O presidente dos Estados Unidos, Donald Trump, causou polémica e muitas reações nas redes sociais após se referir ao Estreito de Ormuz como “Estreito de Trump” durante um discurso num fórum de investimentos realizado em Miami, na Flórida.

O comentário aconteceu enquanto Trump falava sobre as negociações relacionadas ao conflito envolvendo o Irão e a importância da reabertura da rota marítima. Ao perceber o erro, o presidente corrigiu rapidamente e pediu desculpas, afirmando que tinha sido um engano.
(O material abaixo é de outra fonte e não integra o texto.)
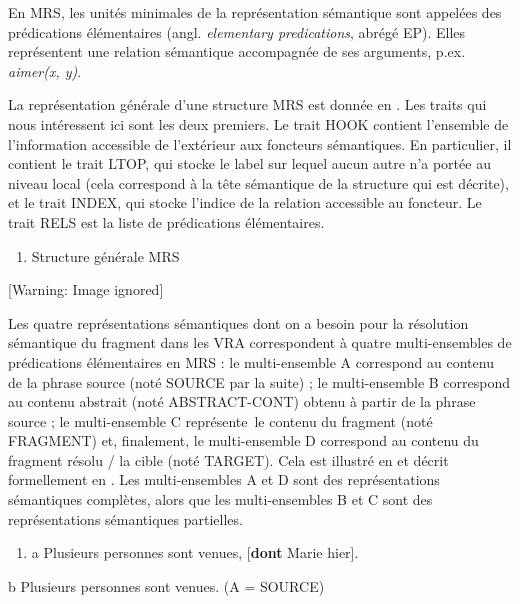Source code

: En MRS, les unités minimales de la représentation sémantique sont appelées des prédications élémentaires (angl. \textit{elementary predications}, abrégé EP). Elles représentent une relation sémantique accompagnée de ses arguments, p.ex. \textit{aimer(x, y)}. 

La représentation générale d'une structure MRS est donnée en . Les traits qui nous intéressent ici sont les deux premiers. Le trait HOOK contient l'ensemble de l'information accessible de l'extérieur aux foncteurs sémantiques. En particulier, il contient le trait LTOP, qui stocke le label sur lequel aucun autre n'a portée au niveau local (cela correspond à la tête sémantique de la structure qui est décrite), et le trait INDEX, qui stocke l'indice de la relation accessible au foncteur. Le trait RELS est la liste de prédications élémentaires.


\begin{enumerate}
\item \label{bkm:Ref297843200}Structure générale MRS


\end{enumerate}
  [Warning: Image ignored] %
  

Les quatre représentations sémantiques dont on a besoin pour la résolution sémantique du fragment dans les VRA correspondent à quatre multi-ensembles de prédications élémentaires en MRS : le multi-ensemble A correspond au contenu de la phrase source (noté SOURCE par la suite) ; le multi-ensemble B correspond au contenu abstrait (noté ABSTRACT-CONT) obtenu à partir de la phrase source ; le multi-ensemble C représente~le contenu du fragment (noté FRAGMENT) et, finalement, le multi-ensemble D correspond au contenu du fragment résolu / la cible (noté TARGET). Cela est illustré en  et décrit formellement en . Les multi-ensembles A et D sont des représentations sémantiques complètes, alors que les multi-ensembles B et C sont des représentations sémantiques partielles. 


\begin{enumerate}
\item \label{bkm:Ref290580025}a  Plusieurs personnes sont venues, [\textbf{dont} Marie hier]. 


\end{enumerate}
  b  Plusieurs personnes sont venues. (A = SOURCE) 

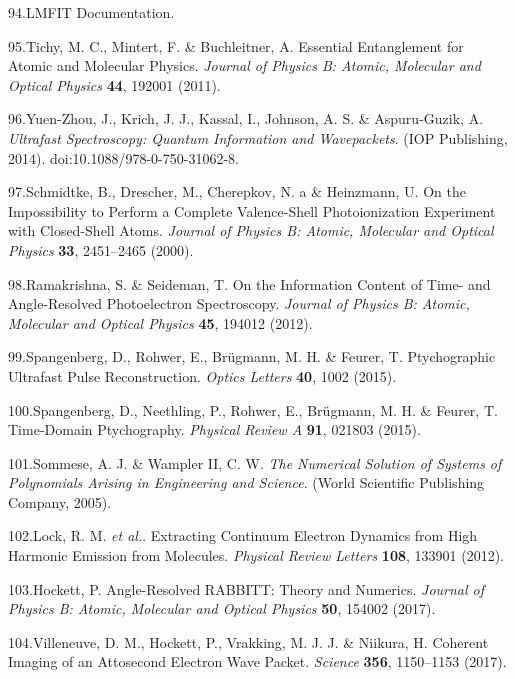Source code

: \documentclass[10pt]{article}
\begin{document}
\label{csl:94}94.{{{LMFIT}} Documentation}.

\label{csl:95}95.Tichy, M. C., Mintert, F. \& Buchleitner, A. {Essential Entanglement for Atomic and Molecular Physics}. \textit{Journal of Physics B: Atomic, Molecular and Optical Physics} \textbf{44}, 192001 (2011).

\label{csl:96}96.{Yuen-Zhou}, J., Krich, J. J., Kassal, I., Johnson, A. S. \& {Aspuru-Guzik}, A. \textit{{Ultrafast {{Spectroscopy}}: {{Quantum Information}} and {{Wavepackets}}}}. ({IOP Publishing}, 2014). doi:10.1088/978-0-750-31062-8.

\label{csl:97}97.Schmidtke, B., Drescher, M., Cherepkov, N. a \& Heinzmann, U. {On the Impossibility to Perform a Complete Valence-Shell Photoionization Experiment with Closed-Shell Atoms}. \textit{Journal of Physics B: Atomic, Molecular and Optical Physics} \textbf{33}, 2451–2465 (2000).

\label{csl:98}98.Ramakrishna, S. \& Seideman, T. {On the Information Content of Time- and Angle-Resolved Photoelectron Spectroscopy}. \textit{Journal of Physics B: Atomic, Molecular and Optical Physics} \textbf{45}, 194012 (2012).

\label{csl:99}99.Spangenberg, D., Rohwer, E., Br{\"u}gmann, M. H. \& Feurer, T. {Ptychographic Ultrafast Pulse Reconstruction}. \textit{Optics Letters} \textbf{40}, 1002 (2015).

\label{csl:100}100.Spangenberg, D., Neethling, P., Rohwer, E., Br{\"u}gmann, M. H. \& Feurer, T. {Time-Domain Ptychography}. \textit{Physical Review A} \textbf{91}, 021803 (2015).

\label{csl:101}101.Sommese, A. J. \& Wampler II, C. W. \textit{{The {{Numerical Solution}} of {{Systems}} of {{Polynomials Arising}} in {{Engineering}} and {{Science}}}}. ({World Scientific Publishing Company}, 2005).

\label{csl:102}102.Lock, R. M. \textit{et al.}. {Extracting {{Continuum Electron Dynamics}} from {{High Harmonic Emission}} from {{Molecules}}}. \textit{Physical Review Letters} \textbf{108}, 133901 (2012).

\label{csl:103}103.Hockett, P. {Angle-Resolved {{RABBITT}}: Theory and Numerics}. \textit{Journal of Physics B: Atomic, Molecular and Optical Physics} \textbf{50}, 154002 (2017).

\label{csl:104}104.Villeneuve, D. M., Hockett, P., Vrakking, M. J. J. \& Niikura, H. {Coherent Imaging of an Attosecond Electron Wave Packet}. \textit{Science} \textbf{356}, 1150–1153 (2017).
\end{document}
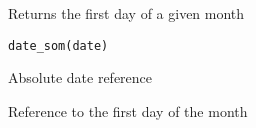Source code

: %
\begin{Description}\relax
Returns the first day of a given month
\end{Description}
%
\begin{Usage}
\begin{verbatim}
date_som(date)
\end{verbatim}
\end{Usage}
%
\begin{Arguments}
\begin{ldescription}
\item[\code{date}] 
Absolute date reference

\end{ldescription}
\end{Arguments}
%
\begin{Value}
Reference to the first day of the month
\end{Value}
No entanto, logo depois acrescentou que “não existem acidentes” quando se trata dele, frase que acabou chamando ainda mais atenção.

O Estreito de Ormuz é uma das rotas marítimas mais importantes do mundo para o transporte de petróleo e gás. Desde o início do conflito na região, o trânsito de navios foi afetado, o que contribuiu para a subida dos preços da energia a nível mundial.

Durante o mesmo evento, Trump afirmou que os Estados Unidos estão em negociações e que seria positivo se o Irão reabrisse a rota marítima para o comércio internacional. Ele também mencionou, em outra ocasião, que os EUA poderiam considerar assumir o controlo do petróleo iraniano, semelhante ao que, segundo ele, aconteceu com a Venezuela.

O presidente também recordou outras decisões polémicas do seu mandato, incluindo a mudança de nomes de alguns locais e instituições, como quando defendeu a mudança do nome do Golfo do México para “Golfo da América” e a alteração do nome de um centro cultural em Washington.

Nas redes sociais, o comentário sobre o “Estreito de Trump” dividiu opiniões. Alguns apoiantes consideraram a declaração uma demonstração de força política, enquanto críticos aproveitaram a situação para criar memes e fazer piadas sobre o presidente.

Apesar da polémica, Trump voltou a afirmar que o Irão estaria disposto a negociar um acordo para pôr fim ao conflito, embora o governo iraniano tenha negado essa informação. O líder norte-americano também declarou que o Irão estaria enfraquecido, alegando que as suas forças militares e o programa nuclear sofreram danos significativos durante o conflito.